[[ Records supplied, beginning ]]
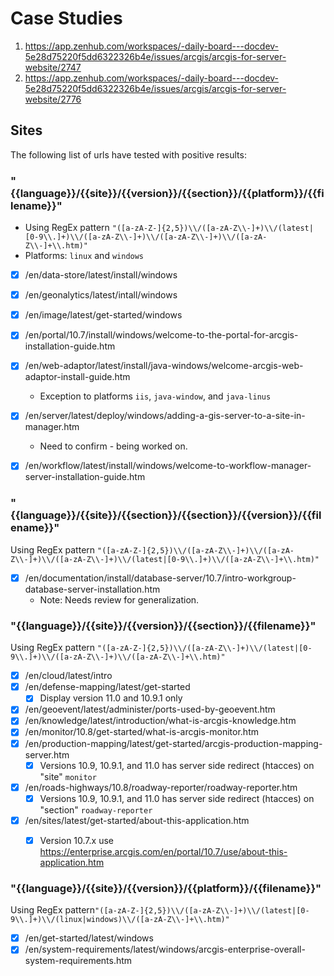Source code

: # Case Studies

1. https://app.zenhub.com/workspaces/-daily-board---docdev-5e28d75220f5dd6322326b4e/issues/arcgis/arcgis-for-server-website/2747
2. https://app.zenhub.com/workspaces/-daily-board---docdev-5e28d75220f5dd6322326b4e/issues/arcgis/arcgis-for-server-website/2776


## Sites
The following list of urls have tested with positive results:

### "{{language}}/{{site}}/{{version}}/{{section}}/{{platform}}/{{filename}}"
* Using RegEx pattern ` "([a-zA-Z-]{2,5})\\/([a-zA-Z\\-]+)\\/(latest|[0-9\\.]+)\\/([a-zA-Z\\-]+)\\/([a-zA-Z\\-]+)\\/([a-zA-Z\\-]+\\.htm)" `
* Platforms: `linux` and `windows`

- [x] /en/data-store/latest/install/windows
- [x] /en/geonalytics/latest/intall/windows
- [x] /en/image/latest/get-started/windows
- [x] /en/portal/10.7/install/windows/welcome-to-the-portal-for-arcgis-installation-guide.htm
- [x] /en/web-adaptor/latest/install/java-windows/welcome-arcgis-web-adaptor-install-guide.htm
   * Exception to platforms `iis`, `java-window`, and `java-linus`
- [x] /en/server/latest/deploy/windows/adding-a-gis-server-to-a-site-in-manager.htm
   * Need to confirm - being worked on.
- [x] /en/workflow/latest/install/windows/welcome-to-workflow-manager-server-installation-guide.htm


### "{{language}}/{{site}}/{{section}}/{{section}}/{{version}}/{{filename}}"
Using RegEx pattern ` "([a-zA-Z-]{2,5})\\/([a-zA-Z\\-]+)\\/([a-zA-Z\\-]+)\\/([a-zA-Z\\-]+)\\/(latest|[0-9\\.]+)\\/([a-zA-Z\\-]+\\.htm)" `
- [x] /en/documentation/install/database-server/10.7/intro-workgroup-database-server-installation.htm
    * Note: Needs review for generalization.


### "{{language}}/{{site}}/{{version}}/{{section}}/{{filename}}"
Using RegEx pattern ` "([a-zA-Z-]{2,5})\\/([a-zA-Z\\-]+)\\/(latest|[0-9\\.]+)\\/([a-zA-Z\\-]+)\\/([a-zA-Z\\-]+\\.htm)" `
- [x] /en/cloud/latest/intro
- [x] /en/defense-mapping/latest/get-started
   - [x] Display version 11.0 and 10.9.1 only
- [x] /en/geoevent/latest/administer/ports-used-by-geoevent.htm
- [x] /en/knowledge/latest/introduction/what-is-arcgis-knowledge.htm
- [x] /en/monitor/10.8/get-started/what-is-arcgis-monitor.htm
- [x] /en/production-mapping/latest/get-started/arcgis-production-mapping-server.htm
   - [x] Versions 10.9, 10.9.1, and 11.0 has server side redirect (htacces) on "site" `monitor`
- [x] /en/roads-highways/10.8/roadway-reporter/roadway-reporter.htm
   - [x] Versions 10.9, 10.9.1, and 11.0 has server side redirect (htacces) on "section" `roadway-reporter`
- [x] /en/sites/latest/get-started/about-this-application.htm
   - [x] Version 10.7.x use https://enterprise.arcgis.com/en/portal/10.7/use/about-this-application.htm


### "{{language}}/{{site}}/{{version}}/{{platform}}/{{filename}}"
Using RegEx pattern` "([a-zA-Z-]{2,5})\\/([a-zA-Z\\-]+)\\/(latest|[0-9\\.]+)\\/(linux|windows)\\/([a-zA-Z\\-]+\\.htm)" `
- [x] /en/get-started/latest/windows
- [x] /en/system-requirements/latest/windows/arcgis-enterprise-overall-system-requirements.htm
[[ Records supplied, end ]]
Instructions for the task: The answer should hold exactly the lines running from the one with "- [x] /en/geoevent/latest/administer/ports-used-by-geoevent.htm" to the final line of the data, both ends counted.

Solution to this task:
- [x] /en/geoevent/latest/administer/ports-used-by-geoevent.htm
- [x] /en/knowledge/latest/introduction/what-is-arcgis-knowledge.htm
- [x] /en/monitor/10.8/get-started/what-is-arcgis-monitor.htm
- [x] /en/production-mapping/latest/get-started/arcgis-production-mapping-server.htm
   - [x] Versions 10.9, 10.9.1, and 11.0 has server side redirect (htacces) on "site" `monitor`
- [x] /en/roads-highways/10.8/roadway-reporter/roadway-reporter.htm
   - [x] Versions 10.9, 10.9.1, and 11.0 has server side redirect (htacces) on "section" `roadway-reporter`
- [x] /en/sites/latest/get-started/about-this-application.htm
   - [x] Version 10.7.x use https://enterprise.arcgis.com/en/portal/10.7/use/about-this-application.htm


### "{{language}}/{{site}}/{{version}}/{{platform}}/{{filename}}"
Using RegEx pattern` "([a-zA-Z-]{2,5})\\/([a-zA-Z\\-]+)\\/(latest|[0-9\\.]+)\\/(linux|windows)\\/([a-zA-Z\\-]+\\.htm)" `
- [x] /en/get-started/latest/windows
- [x] /en/system-requirements/latest/windows/arcgis-enterprise-overall-system-requirements.htm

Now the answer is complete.